The last moment - after six months of preparation that the Saudi state group concealed for fear that the leaks would complicate the acquisition - does not sympathize with the size of the movement.

nor with the relationship of partners that unites Spain and Saudi Arabia.

STC Group assures that it does not intend to control Telefónica and that it supports its president, José María Álvarez-Pallete. It also presents the move as a good investment opportunity in the Spanish telecommunications giant, which has a notable presence in Latin America and which at the end of the day had risen 0.27% on the stock market.

Ensures that it does not intend to participate in the Board of Directors, and

presents the move as a simple investment opportunity in the Spanish telecommunications giant

, which has a notable presence in Latin America and that at the end of the day had risen 0.27% in the stock market. In the back room of this blow of hand is Mohamed bin Salman, crown prince of a theocracy whose regime violates human rights and who is turning his efforts to enter large European companies in various sectors.

The regulations to shield Spanish strategic companies from unwanted purchases by foreign investors apply if it involves a change of control of up to 10% of the capital.

In the case of Telefónica, this threshold drops to 5% because it also carries out activities related to Defense.

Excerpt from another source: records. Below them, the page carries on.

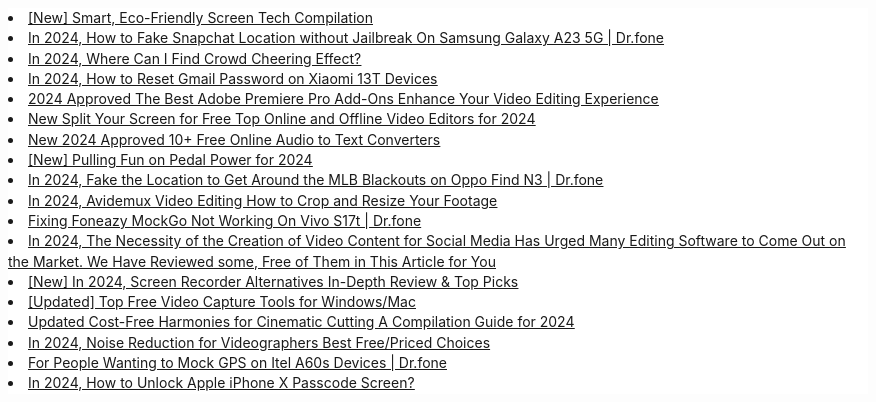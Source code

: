 <li><a href="https://screen-recording.techidaily.com/new-smart-eco-friendly-screen-tech-compilation/"><u>[New] Smart, Eco-Friendly Screen Tech Compilation</u></a></li>
<li><a href="https://location-social.techidaily.com/in-2024-how-to-fake-snapchat-location-without-jailbreak-on-samsung-galaxy-a23-5g-drfone-by-drfone-virtual-android/"><u>In 2024, How to Fake Snapchat Location without Jailbreak On Samsung Galaxy A23 5G | Dr.fone</u></a></li>
<li><a href="https://audio-shaping.techidaily.com/in-2024-where-can-i-find-crowd-cheering-effect/"><u>In 2024, Where Can I Find Crowd Cheering Effect?</u></a></li>
<li><a href="https://unlock-android.techidaily.com/in-2024-how-to-reset-gmail-password-on-xiaomi-13t-devices-by-drfone-android/"><u>In 2024, How to Reset Gmail Password on Xiaomi 13T Devices</u></a></li>
<li><a href="https://video-creation-software.techidaily.com/2024-approved-the-best-adobe-premiere-pro-add-ons-enhance-your-video-editing-experience/"><u>2024 Approved The Best Adobe Premiere Pro Add-Ons Enhance Your Video Editing Experience</u></a></li>
<li><a href="https://ai-driven-video-production.techidaily.com/new-split-your-screen-for-free-top-online-and-offline-video-editors-for-2024/"><u>New Split Your Screen for Free Top Online and Offline Video Editors for 2024</u></a></li>
<li><a href="https://sound-tweaking.techidaily.com/new-2024-approved-10plus-free-online-audio-to-text-converters/"><u>New 2024 Approved 10+ Free Online Audio to Text Converters</u></a></li>
<li><a href="https://on-screen-recording.techidaily.com/new-pulling-fun-on-pedal-power-for-2024/"><u>[New] Pulling Fun on Pedal Power for 2024</u></a></li>
<li><a href="https://review-topics.techidaily.com/in-2024-fake-the-location-to-get-around-the-mlb-blackouts-on-oppo-find-n3-drfone-by-drfone-virtual-android/"><u>In 2024, Fake the Location to Get Around the MLB Blackouts on Oppo Find N3 | Dr.fone</u></a></li>
<li><a href="https://ai-vdieo-software.techidaily.com/in-2024-avidemux-video-editing-how-to-crop-and-resize-your-footage/"><u>In 2024, Avidemux Video Editing How to Crop and Resize Your Footage</u></a></li>
<li><a href="https://fake-location.techidaily.com/fixing-foneazy-mockgo-not-working-on-vivo-s17t-drfone-by-drfone-virtual-android/"><u>Fixing Foneazy MockGo Not Working On Vivo S17t | Dr.fone</u></a></li>
<li><a href="https://ai-editing-video.techidaily.com/in-2024-the-necessity-of-the-creation-of-video-content-for-social-media-has-urged-many-editing-software-to-come-out-on-the-market-we-have-reviewed-some-free/"><u>In 2024, The Necessity of the Creation of Video Content for Social Media Has Urged Many Editing Software to Come Out on the Market. We Have Reviewed some, Free of Them in This Article for You</u></a></li>
<li><a href="https://remote-screen-capture.techidaily.com/new-in-2024-screen-recorder-alternatives-in-depth-review-and-top-picks/"><u>[New] In 2024, Screen Recorder Alternatives  In-Depth Review & Top Picks</u></a></li>
<li><a href="https://screen-recording.techidaily.com/updated-top-free-video-capture-tools-for-windowsmac/"><u>[Updated] Top Free Video Capture Tools for Windows/Mac</u></a></li>
<li><a href="https://audio-shaping.techidaily.com/updated-cost-free-harmonies-for-cinematic-cutting-a-compilation-guide-for-2024/"><u>Updated Cost-Free Harmonies for Cinematic Cutting A Compilation Guide for 2024</u></a></li>
<li><a href="https://digital-screen-recording.techidaily.com/in-2024-noise-reduction-for-videographers-best-freepriced-choices/"><u>In 2024, Noise Reduction for Videographers  Best Free/Priced Choices</u></a></li>
<li><a href="https://android-location.techidaily.com/for-people-wanting-to-mock-gps-on-itel-a60s-devices-drfone-by-drfone-virtual/"><u>For People Wanting to Mock GPS on Itel A60s Devices | Dr.fone</u></a></li>
<li><a href="https://ios-unlock.techidaily.com/in-2024-how-to-unlock-apple-iphone-x-passcode-screen-by-drfone-ios/"><u>In 2024, How to Unlock Apple iPhone X Passcode Screen?</u></a></li>
</ul></div>

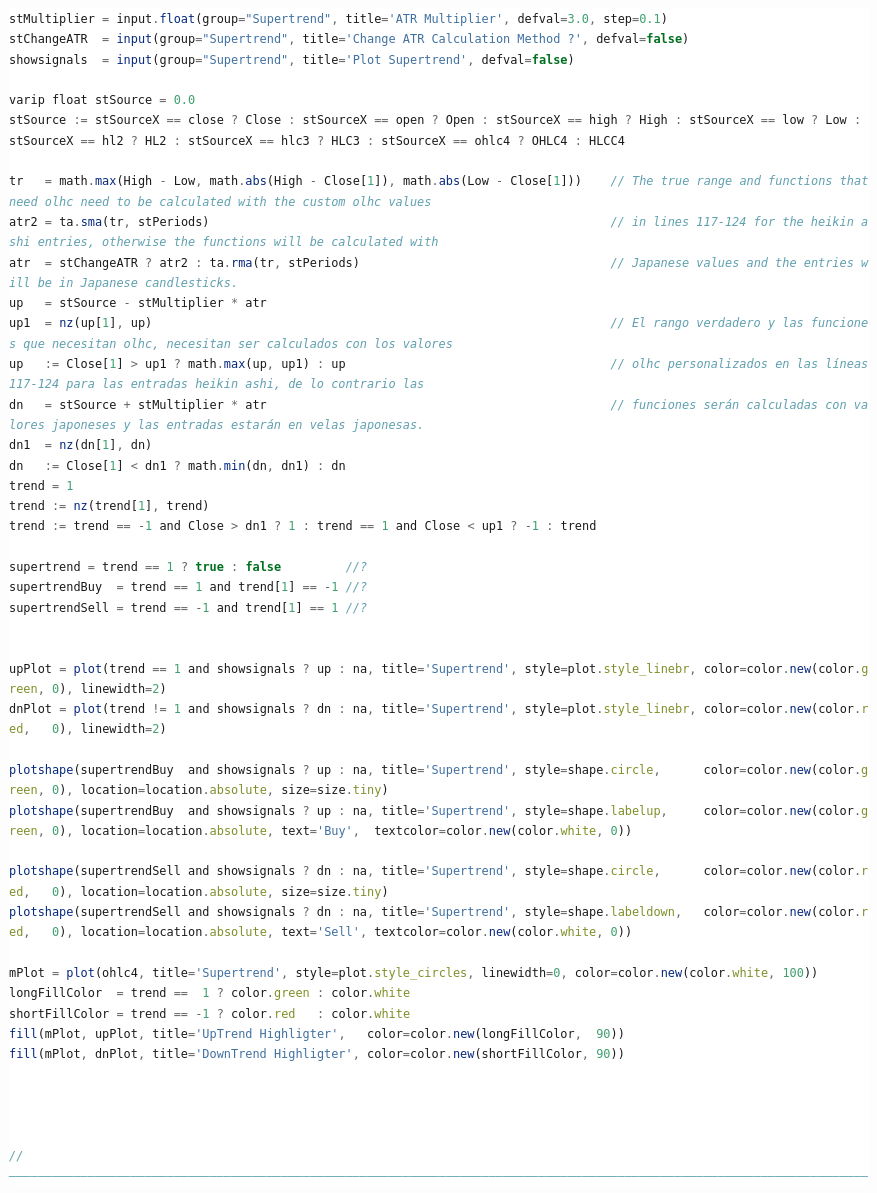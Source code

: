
 ``` javascript
stMultiplier = input.float(group="Supertrend", title='ATR Multiplier', defval=3.0, step=0.1)
stChangeATR  = input(group="Supertrend", title='Change ATR Calculation Method ?', defval=false)
showsignals  = input(group="Supertrend", title='Plot Supertrend', defval=false)

varip float stSource = 0.0
stSource := stSourceX == close ? Close : stSourceX == open ? Open : stSourceX == high ? High : stSourceX == low ? Low : stSourceX == hl2 ? HL2 : stSourceX == hlc3 ? HLC3 : stSourceX == ohlc4 ? OHLC4 : HLCC4

tr   = math.max(High - Low, math.abs(High - Close[1]), math.abs(Low - Close[1]))    // The true range and functions that need olhc need to be calculated with the custom olhc values 
atr2 = ta.sma(tr, stPeriods)                                                        // in lines 117-124 for the heikin ashi entries, otherwise the functions will be calculated with
atr  = stChangeATR ? atr2 : ta.rma(tr, stPeriods)                                   // Japanese values and the entries will be in Japanese candlesticks.
up   = stSource - stMultiplier * atr
up1  = nz(up[1], up)                                                                // El rango verdadero y las funciones que necesitan olhc, necesitan ser calculados con los valores 
up   := Close[1] > up1 ? math.max(up, up1) : up                                     // olhc personalizados en las líneas 117-124 para las entradas heikin ashi, de lo contrario las 
dn   = stSource + stMultiplier * atr                                                // funciones serán calculadas con valores japoneses y las entradas estarán en velas japonesas.
dn1  = nz(dn[1], dn)
dn   := Close[1] < dn1 ? math.min(dn, dn1) : dn
trend = 1
trend := nz(trend[1], trend)
trend := trend == -1 and Close > dn1 ? 1 : trend == 1 and Close < up1 ? -1 : trend

supertrend = trend == 1 ? true : false         //?
supertrendBuy  = trend == 1 and trend[1] == -1 //?
supertrendSell = trend == -1 and trend[1] == 1 //?


upPlot = plot(trend == 1 and showsignals ? up : na, title='Supertrend', style=plot.style_linebr, color=color.new(color.green, 0), linewidth=2)
dnPlot = plot(trend != 1 and showsignals ? dn : na, title='Supertrend', style=plot.style_linebr, color=color.new(color.red,   0), linewidth=2)

plotshape(supertrendBuy  and showsignals ? up : na, title='Supertrend', style=shape.circle,      color=color.new(color.green, 0), location=location.absolute, size=size.tiny)
plotshape(supertrendBuy  and showsignals ? up : na, title='Supertrend', style=shape.labelup,     color=color.new(color.green, 0), location=location.absolute, text='Buy',  textcolor=color.new(color.white, 0))

plotshape(supertrendSell and showsignals ? dn : na, title='Supertrend', style=shape.circle,      color=color.new(color.red,   0), location=location.absolute, size=size.tiny)
plotshape(supertrendSell and showsignals ? dn : na, title='Supertrend', style=shape.labeldown,   color=color.new(color.red,   0), location=location.absolute, text='Sell', textcolor=color.new(color.white, 0))

mPlot = plot(ohlc4, title='Supertrend', style=plot.style_circles, linewidth=0, color=color.new(color.white, 100))
longFillColor  = trend ==  1 ? color.green : color.white
shortFillColor = trend == -1 ? color.red   : color.white
fill(mPlot, upPlot, title='UpTrend Highligter',   color=color.new(longFillColor,  90))
fill(mPlot, dnPlot, title='DownTrend Highligter', color=color.new(shortFillColor, 90))




// ————————————————————————————————————————————————————————————————————————————————————————————————————————————————————————
```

. The Council of Ministers now has three months to authorize the operation. "All the necessary mechanisms will be applied in defense of the interests of Spain," Nadia Calviño said yesterday from Brussels. Instead, Yolanda Díaz demanded "better regulation and protection to avoid takeover bids."

The dissonant voices in the coalition government and its policies against strengthening business project to investors an image of division that is unthinkable in the great European powers.

In the case of Spain, the fiscal measures, the increase in regulatory obstacles and the anti-business rhetoric that have truffled a good part of the legislature hinder the growth of large Spanish companies

. To this is added the weak price of the Ibex 35 companies (except Iberdrola and Inditex) and the loss of control of Endesa to Enel or the recent transfer of Ferrovial to the Netherlands. Any open economy requires market freedom, but also governments that do not transmit weakness but solidity and that safeguard national strategic interests with guarantees.